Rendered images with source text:
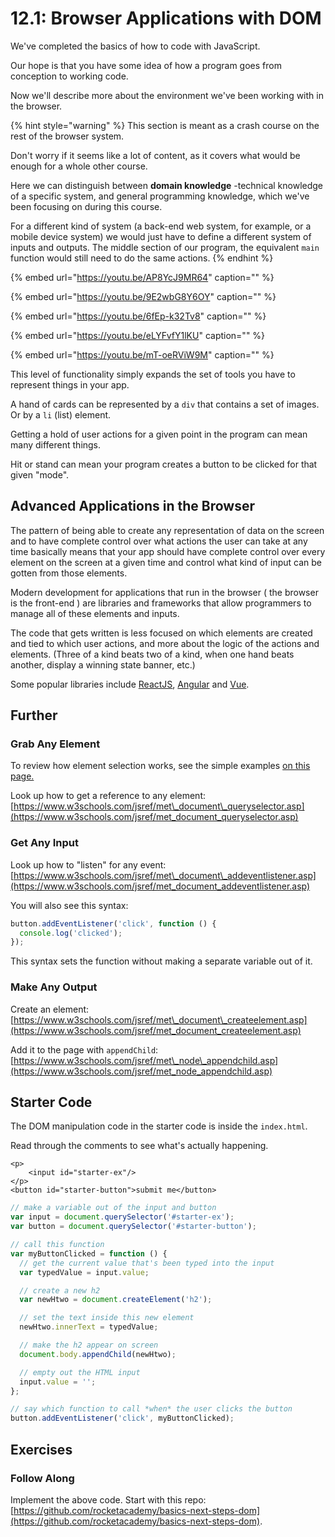 # 12.1: Browser Applications with DOM

We've completed the basics of how to code with JavaScript.

Our hope is that you have some idea of how a program goes from conception to working code.

Now we'll describe more about the environment we've been working with in the browser.

{% hint style="warning" %}
This section is meant as a crash course on the rest of the browser system.

Don't worry if it seems like a lot of content, as it covers what would be enough for a whole other course.

Here we can distinguish between **domain knowledge** -technical knowledge of a specific system, and general programming knowledge, which we've been focusing on during this course.

For a different kind of system \(a back-end web system, for example, or a mobile device system\) we would just have to define a different system of inputs and outputs. The middle section of our program, the equivalent `main` function would still need to do the same actions.
{% endhint %}

{% embed url="https://youtu.be/AP8YcJ9MR64" caption="" %}

{% embed url="https://youtu.be/9E2wbG8Y6OY" caption="" %}

{% embed url="https://youtu.be/6fEp-k32Tv8" caption="" %}

{% embed url="https://youtu.be/eLYFvfY1lKU" caption="" %}

{% embed url="https://youtu.be/mT-oeRViW9M" caption="" %}

This level of functionality simply expands the set of tools you have to represent things in your app.

A hand of cards can be represented by a `div` that contains a set of images. Or by a `li` \(list\) element.

Getting a hold of user actions for a given point in the program can mean many different things.

Hit or stand can mean your program creates a button to be clicked for that given "mode".

## Advanced Applications in the Browser

The pattern of being able to create any representation of data on the screen and to have complete control over what actions the user can take at any time basically means that your app should have complete control over every element on the screen at a given time and control what kind of input can be gotten from those elements.

Modern development for applications that run in the browser \( the browser is the front-end \) are libraries and frameworks that allow programmers to manage all of these elements and inputs.

The code that gets written is less focused on which elements are created and tied to which user actions, and more about the logic of the actions and elements. \(Three of a kind beats two of a kind, when one hand beats another, display a winning state banner, etc.\)

Some popular libraries include [ReactJS](https://reactjs.org/), [Angular](https://angular.io/) and [Vue](https://vuejs.org/).

## Further

### Grab Any Element

To review how element selection works, see the simple examples [on this page.](12.2-html-css-review.md)

Look up how to get a reference to any element: [https://www.w3schools.com/jsref/met\_document\_queryselector.asp](https://www.w3schools.com/jsref/met_document_queryselector.asp)

### Get Any Input

Look up how to "listen" for any event: [https://www.w3schools.com/jsref/met\_document\_addeventlistener.asp](https://www.w3schools.com/jsref/met_document_addeventlistener.asp)

You will also see this syntax:

```javascript
button.addEventListener('click', function () {
  console.log('clicked');
});
```

This syntax sets the function without making a separate variable out of it.

### Make Any Output

Create an element: [https://www.w3schools.com/jsref/met\_document\_createelement.asp](https://www.w3schools.com/jsref/met_document_createelement.asp)

Add it to the page with `appendChild`: [https://www.w3schools.com/jsref/met\_node\_appendchild.asp](https://www.w3schools.com/jsref/met_node_appendchild.asp)

## Starter Code

The DOM manipulation code in the starter code is inside the `index.html`.

Read through the comments to see what's actually happening.

```markup
<p>
    <input id="starter-ex"/>
</p>
<button id="starter-button">submit me</button>
```

```javascript
// make a variable out of the input and button
var input = document.querySelector('#starter-ex');
var button = document.querySelector('#starter-button');

// call this function
var myButtonClicked = function () {
  // get the current value that's been typed into the input
  var typedValue = input.value;

  // create a new h2
  var newHtwo = document.createElement('h2');

  // set the text inside this new element
  newHtwo.innerText = typedValue;

  // make the h2 appear on screen
  document.body.appendChild(newHtwo);

  // empty out the HTML input
  input.value = '';
};

// say which function to call *when* the user clicks the button
button.addEventListener('click', myButtonClicked);
```

## Exercises

### Follow Along

Implement the above code. Start with this repo: [https://github.com/rocketacademy/basics-next-steps-dom](https://github.com/rocketacademy/basics-next-steps-dom).

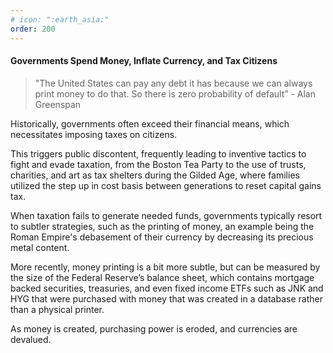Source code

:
```yaml
---
# icon: ":earth_asia:"
order: 200
---
```


#### Governments Spend Money, Inflate Currency, and Tax Citizens

> "The United States can pay any debt it has because we can always print money to do that. So there is zero probability of default” - Alan Greenspan

Historically, governments often exceed their financial means, which necessitates imposing taxes on citizens.

This triggers public discontent, frequently leading to inventive tactics to fight and evade taxation, from the Boston Tea Party to the use of trusts, charities, and art as tax shelters during the Gilded Age, where families utilized the step up in cost basis between generations to reset capital gains tax.

When taxation fails to generate needed funds, governments typically resort to subtler strategies, such as the printing of money, an example being the Roman Empire's debasement of their currency by decreasing its precious metal content.

More recently, money printing is a bit more subtle, but can be measured by the size of the Federal Reserve’s balance sheet, which contains mortgage backed securities, treasuries, and even fixed income ETFs such as JNK and HYG that were purchased with money that was created in a database rather than a physical printer.

As money is created, purchasing power is eroded, and currencies are devalued.
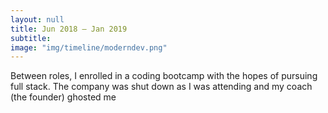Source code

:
 ```yaml
---
layout: null
title: Jun 2018 – Jan 2019
subtitle:
image: "img/timeline/moderndev.png"
---
```

Between roles, I enrolled in a coding bootcamp with the hopes of pursuing full stack. The company was shut down as I was attending and my coach (the founder) ghosted me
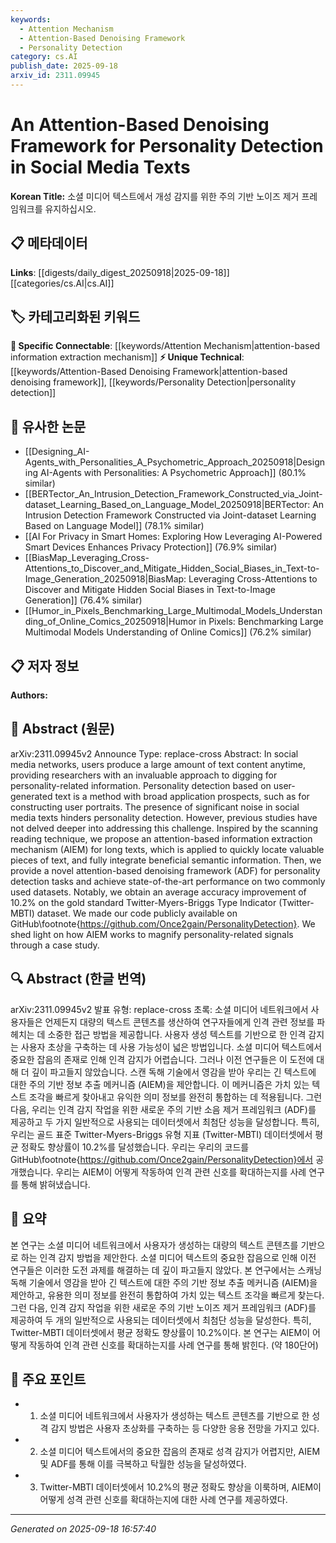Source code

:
 ```yaml
---
keywords:
  - Attention Mechanism
  - Attention-Based Denoising Framework
  - Personality Detection
category: cs.AI
publish_date: 2025-09-18
arxiv_id: 2311.09945
---
```


<!-- KEYWORD_LINKING_METADATA:
{
  "processed_timestamp": "2025-09-22 22:40:09.663430",
  "vocabulary_version": "1.0",
  "selected_keywords": [
    "Attention Mechanism",
    "Attention-Based Denoising Framework",
    "Personality Detection"
  ],
  "rejected_keywords": [
    "Social Media Texts"
  ],
  "similarity_scores": {
    "Attention Mechanism": 0.8,
    "Attention-Based Denoising Framework": 0.78,
    "Personality Detection": 0.75
  },
  "extraction_method": "AI_prompt_based",
  "budget_applied": true
}
-->


# An Attention-Based Denoising Framework for Personality Detection in Social Media Texts

**Korean Title:** 소셜 미디어 텍스트에서 개성 감지를 위한 주의 기반 노이즈 제거 프레임워크를 유지하십시오.

## 📋 메타데이터

**Links**: [[digests/daily_digest_20250918|2025-09-18]]   [[categories/cs.AI|cs.AI]]

## 🏷️ 카테고리화된 키워드
**🔗 Specific Connectable**: [[keywords/Attention Mechanism|attention-based information extraction mechanism]]
**⚡ Unique Technical**: [[keywords/Attention-Based Denoising Framework|attention-based denoising framework]], [[keywords/Personality Detection|personality detection]]

## 🔗 유사한 논문
- [[Designing_AI-Agents_with_Personalities_A_Psychometric_Approach_20250918|Designing AI-Agents with Personalities: A Psychometric Approach]] (80.1% similar)
- [[BERTector_An_Intrusion_Detection_Framework_Constructed_via_Joint-dataset_Learning_Based_on_Language_Model_20250918|BERTector: An Intrusion Detection Framework Constructed via Joint-dataset Learning Based on Language Model]] (78.1% similar)
- [[AI For Privacy in Smart Homes: Exploring How Leveraging AI-Powered Smart Devices Enhances Privacy Protection]] (76.9% similar)
- [[BiasMap_Leveraging_Cross-Attentions_to_Discover_and_Mitigate_Hidden_Social_Biases_in_Text-to-Image_Generation_20250918|BiasMap: Leveraging Cross-Attentions to Discover and Mitigate Hidden Social Biases in Text-to-Image Generation]] (76.4% similar)
- [[Humor_in_Pixels_Benchmarking_Large_Multimodal_Models_Understanding_of_Online_Comics_20250918|Humor in Pixels: Benchmarking Large Multimodal Models Understanding of Online Comics]] (76.2% similar)

## 📋 저자 정보

**Authors:** 

## 📄 Abstract (원문)

arXiv:2311.09945v2 Announce Type: replace-cross 
Abstract: In social media networks, users produce a large amount of text content anytime, providing researchers with an invaluable approach to digging for personality-related information. Personality detection based on user-generated text is a method with broad application prospects, such as for constructing user portraits. The presence of significant noise in social media texts hinders personality detection. However, previous studies have not delved deeper into addressing this challenge. Inspired by the scanning reading technique, we propose an attention-based information extraction mechanism (AIEM) for long texts, which is applied to quickly locate valuable pieces of text, and fully integrate beneficial semantic information. Then, we provide a novel attention-based denoising framework (ADF) for personality detection tasks and achieve state-of-the-art performance on two commonly used datasets. Notably, we obtain an average accuracy improvement of 10.2% on the gold standard Twitter-Myers-Briggs Type Indicator (Twitter-MBTI) dataset. We made our code publicly available on GitHub\footnote{https://github.com/Once2gain/PersonalityDetection}. We shed light on how AIEM works to magnify personality-related signals through a case study.

## 🔍 Abstract (한글 번역)

arXiv:2311.09945v2 발표 유형: replace-cross
초록: 소셜 미디어 네트워크에서 사용자들은 언제든지 대량의 텍스트 콘텐츠를 생산하여 연구자들에게 인격 관련 정보를 파헤치는 데 소중한 접근 방법을 제공합니다. 사용자 생성 텍스트를 기반으로 한 인격 감지는 사용자 초상을 구축하는 데 사용 가능성이 넓은 방법입니다. 소셜 미디어 텍스트에서 중요한 잡음의 존재로 인해 인격 감지가 어렵습니다. 그러나 이전 연구들은 이 도전에 대해 더 깊이 파고들지 않았습니다. 스캔 독해 기술에서 영감을 받아 우리는 긴 텍스트에 대한 주의 기반 정보 추출 메커니즘 (AIEM)을 제안합니다. 이 메커니즘은 가치 있는 텍스트 조각을 빠르게 찾아내고 유익한 의미 정보를 완전히 통합하는 데 적용됩니다. 그런 다음, 우리는 인격 감지 작업을 위한 새로운 주의 기반 소음 제거 프레임워크 (ADF)를 제공하고 두 가지 일반적으로 사용되는 데이터셋에서 최첨단 성능을 달성합니다. 특히, 우리는 골드 표준 Twitter-Myers-Briggs 유형 지표 (Twitter-MBTI) 데이터셋에서 평균 정확도 향상률이 10.2%를 달성했습니다. 우리는 우리의 코드를 GitHub\footnote{https://github.com/Once2gain/PersonalityDetection}에서 공개했습니다. 우리는 AIEM이 어떻게 작동하여 인격 관련 신호를 확대하는지를 사례 연구를 통해 밝혀냈습니다.

## 📝 요약

본 연구는 소셜 미디어 네트워크에서 사용자가 생성하는 대량의 텍스트 콘텐츠를 기반으로 하는 인격 감지 방법을 제안한다. 소셜 미디어 텍스트의 중요한 잡음으로 인해 이전 연구들은 이러한 도전 과제를 해결하는 데 깊이 파고들지 않았다. 본 연구에서는 스캐닝 독해 기술에서 영감을 받아 긴 텍스트에 대한 주의 기반 정보 추출 메커니즘 (AIEM)을 제안하고, 유용한 의미 정보를 완전히 통합하여 가치 있는 텍스트 조각을 빠르게 찾는다. 그런 다음, 인격 감지 작업을 위한 새로운 주의 기반 노이즈 제거 프레임워크 (ADF)를 제공하여 두 개의 일반적으로 사용되는 데이터셋에서 최첨단 성능을 달성한다. 특히, Twitter-MBTI 데이터셋에서 평균 정확도 향상률이 10.2%이다. 본 연구는 AIEM이 어떻게 작동하여 인격 관련 신호를 확대하는지를 사례 연구를 통해 밝힌다. (약 180단어)

## 🎯 주요 포인트

- 1. 소셜 미디어 네트워크에서 사용자가 생성하는 텍스트 콘텐츠를 기반으로 한 성격 감지 방법은 사용자 초상화를 구축하는 등 다양한 응용 전망을 가지고 있다.

- 2. 소셜 미디어 텍스트에서의 중요한 잡음의 존재로 성격 감지가 어렵지만, AIEM 및 ADF를 통해 이를 극복하고 탁월한 성능을 달성하였다.

- 3. Twitter-MBTI 데이터셋에서 10.2%의 평균 정확도 향상을 이룩하며, AIEM이 어떻게 성격 관련 신호를 확대하는지에 대한 사례 연구를 제공하였다.

---

*Generated on 2025-09-18 16:57:40*
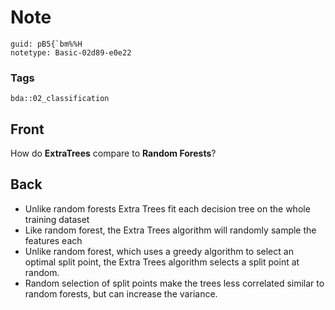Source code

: # Note
```
guid: pB5{`bm%%H
notetype: Basic-02d89-e0e22
```

### Tags
```
bda::02_classification
```

## Front
How do <b>ExtraTrees</b> compare to <b>Random Forests</b>?

## Back
<ul>
  <li>Unlike random forests Extra Trees fit each decision tree on
  the whole training dataset
  <li>Like random forest, the Extra Trees algorithm will randomly
  sample the features each
  <li>Unlike random forest, which uses a greedy algorithm to select
  an optimal split point, the Extra Trees algorithm selects a split
  point at random.
  <li>Random selection of split points make the trees less
  correlated similar to random forests, but can increase the
  variance.
</ul>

▶ Activity
Looking at the entries above, copy out every line in which "basics" occurs.

▶ Output for this task
We've completed the basics of how to code with JavaScript.
Implement the above code. Start with this repo: [https://github.com/rocketacademy/basics-next-steps-dom](https://github.com/rocketacademy/basics-next-steps-dom).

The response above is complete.